The sock needs the right holes

Textile technology meets medicine. Valentine Gesché and her team are working on a method for the automated production of individually-tailored aorta implants.

Up to now, patients suffering from pathological and increasing aneurysms of the aorta have been treated with an implant that calls for a lot of manual craftsmanship. To make the implant fit to the individual patient, the outbound apertures, for example for the vital renal arteries, are positioned using cardboard templates and then punched out or cut out. The edges of the apertures created in this way then have to be strengthened to prevent any fraying. “Producing an implant this way takes up to eight weeks,” says Valentine Gesché. “That’s a period of time in which the patient’s aorta could easily rupture.”
Valentine Gesché and her team are a spin-off of the RWTH Aachen. They have developed a process that allows implants to be produced much faster, and also at a lower cost. The basic strategy involves complete automation of the implant production process.

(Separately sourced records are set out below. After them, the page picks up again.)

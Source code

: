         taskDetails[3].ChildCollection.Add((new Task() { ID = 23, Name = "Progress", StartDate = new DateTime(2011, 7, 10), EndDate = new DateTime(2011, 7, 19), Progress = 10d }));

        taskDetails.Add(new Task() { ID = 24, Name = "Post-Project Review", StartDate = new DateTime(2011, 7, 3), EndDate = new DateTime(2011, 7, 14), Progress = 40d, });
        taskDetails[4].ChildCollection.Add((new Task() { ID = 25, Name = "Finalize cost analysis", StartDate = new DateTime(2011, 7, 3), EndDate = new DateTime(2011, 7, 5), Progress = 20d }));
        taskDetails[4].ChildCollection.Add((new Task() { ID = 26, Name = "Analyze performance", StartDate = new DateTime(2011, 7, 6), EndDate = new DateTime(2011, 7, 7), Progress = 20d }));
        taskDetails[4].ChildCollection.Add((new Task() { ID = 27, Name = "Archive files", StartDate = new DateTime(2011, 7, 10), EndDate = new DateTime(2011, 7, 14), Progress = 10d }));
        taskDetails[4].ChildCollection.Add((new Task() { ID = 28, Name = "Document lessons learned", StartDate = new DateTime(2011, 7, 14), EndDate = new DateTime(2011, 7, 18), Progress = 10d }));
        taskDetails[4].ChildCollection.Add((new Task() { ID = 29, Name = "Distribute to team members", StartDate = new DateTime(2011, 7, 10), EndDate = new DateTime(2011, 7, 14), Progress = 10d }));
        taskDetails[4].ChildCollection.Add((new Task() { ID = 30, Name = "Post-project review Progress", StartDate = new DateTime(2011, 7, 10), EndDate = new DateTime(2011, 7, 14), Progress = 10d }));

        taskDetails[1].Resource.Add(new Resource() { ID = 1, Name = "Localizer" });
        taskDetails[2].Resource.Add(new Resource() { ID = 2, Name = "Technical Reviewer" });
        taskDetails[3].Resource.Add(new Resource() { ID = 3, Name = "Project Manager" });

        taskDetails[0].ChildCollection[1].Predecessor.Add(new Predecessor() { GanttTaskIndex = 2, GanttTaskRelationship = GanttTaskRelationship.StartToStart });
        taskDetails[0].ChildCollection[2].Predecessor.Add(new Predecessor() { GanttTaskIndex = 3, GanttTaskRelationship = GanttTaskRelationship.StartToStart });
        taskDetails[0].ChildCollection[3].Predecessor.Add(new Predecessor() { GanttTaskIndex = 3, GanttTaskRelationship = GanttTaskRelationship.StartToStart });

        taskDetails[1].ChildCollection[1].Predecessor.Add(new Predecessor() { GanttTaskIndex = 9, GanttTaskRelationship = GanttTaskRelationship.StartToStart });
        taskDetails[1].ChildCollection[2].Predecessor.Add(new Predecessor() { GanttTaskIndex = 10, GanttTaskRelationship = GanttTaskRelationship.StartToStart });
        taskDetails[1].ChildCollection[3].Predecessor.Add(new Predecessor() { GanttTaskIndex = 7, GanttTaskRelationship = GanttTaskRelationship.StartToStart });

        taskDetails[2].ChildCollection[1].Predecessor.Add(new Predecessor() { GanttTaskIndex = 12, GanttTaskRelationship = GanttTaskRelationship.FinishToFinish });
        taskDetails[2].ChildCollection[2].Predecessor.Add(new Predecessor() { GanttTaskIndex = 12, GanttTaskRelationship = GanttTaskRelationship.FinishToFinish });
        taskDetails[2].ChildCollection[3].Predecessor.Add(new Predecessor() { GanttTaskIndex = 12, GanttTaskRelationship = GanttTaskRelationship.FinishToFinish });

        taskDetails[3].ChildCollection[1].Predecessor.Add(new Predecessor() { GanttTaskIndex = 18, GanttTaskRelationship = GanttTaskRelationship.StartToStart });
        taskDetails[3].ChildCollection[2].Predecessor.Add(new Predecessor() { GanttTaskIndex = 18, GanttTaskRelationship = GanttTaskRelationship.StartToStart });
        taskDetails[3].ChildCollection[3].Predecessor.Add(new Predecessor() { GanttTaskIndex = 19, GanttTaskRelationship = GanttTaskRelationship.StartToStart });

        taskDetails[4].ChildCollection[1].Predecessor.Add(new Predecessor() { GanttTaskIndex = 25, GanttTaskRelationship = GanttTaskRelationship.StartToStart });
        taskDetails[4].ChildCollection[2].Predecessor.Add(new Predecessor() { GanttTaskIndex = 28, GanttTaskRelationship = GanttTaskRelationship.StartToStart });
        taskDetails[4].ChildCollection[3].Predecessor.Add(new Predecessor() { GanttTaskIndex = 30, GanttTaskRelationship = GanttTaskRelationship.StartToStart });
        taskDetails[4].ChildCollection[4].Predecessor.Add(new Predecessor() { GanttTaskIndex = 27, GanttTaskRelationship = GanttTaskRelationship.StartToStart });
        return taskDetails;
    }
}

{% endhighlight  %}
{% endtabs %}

A digital process chain from start to finish
“Put simply, the main steps are as follows. We get a computer tomography image from the clinic, which we use to draft a technical drawing of the precisely individualised implant. Then – and this is where really cutting-edge know-how comes into play – we convert the information into data for the textile machine. The machine, which also uses a new production technique, produces the implant.” It comes out looking like a sock, according to Dr. Gesché. What the 33-year-old textile engineer describes as a “digital process chain from start to finish” takes less that a week to complete.
In a research transfer project called “PerAGraft”, funded by the federal research programme Exist, the team is currently busy with further elaboration of the product. Valentine Gesché was presented with the NRW Innovation Award in May 2019 for her research work. The team wants to have their process ready for the market by 2023 – and, on the way, to develop further potential applications in the human body.